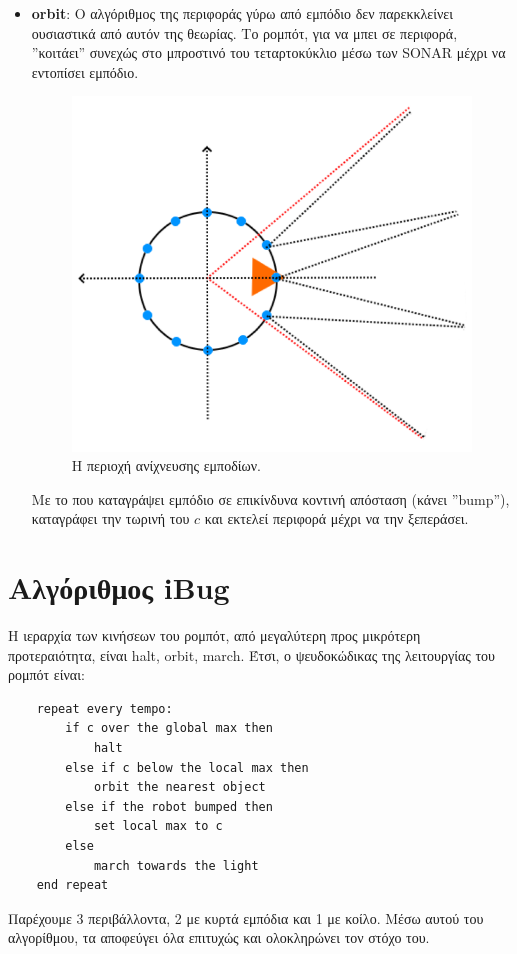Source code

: \documentclass{article}
\newcommand{\lt}[1]{\latintext #1\greektext}
\newcommand{\blt}[1]{\lt{\textbf{#1}}}
\begin{document}
\begin{itemize}
    \newpage 
    
    \item \blt{orbit}: O αλγόριθμος της περιφοράς γύρω από εμπόδιο δεν παρεκκλείνει ουσιαστικά από αυτόν της θεωρίας. Το ρομπότ, για να μπει σε περιφορά, ''κοιτάει'' συνεχώς στο μπροστινό του τεταρτοκύκλιο μέσω των \lt{SONAR} μέχρι να εντοπίσει εμπόδιο.
    \begin{figure}[h]
        \centering
        \includegraphics[scale=0.5]{images/vision.png}
        \caption{Η περιοχή ανίχνευσης εμποδίων.}
        \label{fig:enter-label}
    \end{figure}
    Με το που καταγράψει εμπόδιο σε επικίνδυνα κοντινή απόσταση (κάνει ''\lt{bump}''), καταγράφει την τωρινή του $c$ και εκτελεί περιφορά μέχρι να την ξεπεράσει. 
\end{itemize}
    
\newpage

\section*{Αλγόριθμος \lt{iBug}}

Η ιεραρχία των κινήσεων του ρομπότ, από μεγαλύτερη προς μικρότερη προτεραιότητα, είναι \lt{halt, orbit, march}. Έτσι, ο ψευδοκώδικας της λειτουργίας του ρομπότ είναι:
{
    \latintext
    \large
    \begin{lstlisting}
    repeat every tempo:
        if c over the global max then 
            halt
        else if c below the local max then 
            orbit the nearest object
        else if the robot bumped then 
            set local max to c
        else
            march towards the light
    end repeat    
    \end{lstlisting}
}

Παρέχουμε 3 περιβάλλοντα, 2 με κυρτά εμπόδια και 1 με κοίλο. Μέσω αυτού του αλγορίθμου, τα αποφεύγει όλα επιτυχώς και ολοκληρώνει τον στόχο του.
    
    
    
\end{document}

────────

Work to complete: Where a line of the records has the string "local", copy that line.

Output of the task:
        else if c below the local max then 
            set local max to c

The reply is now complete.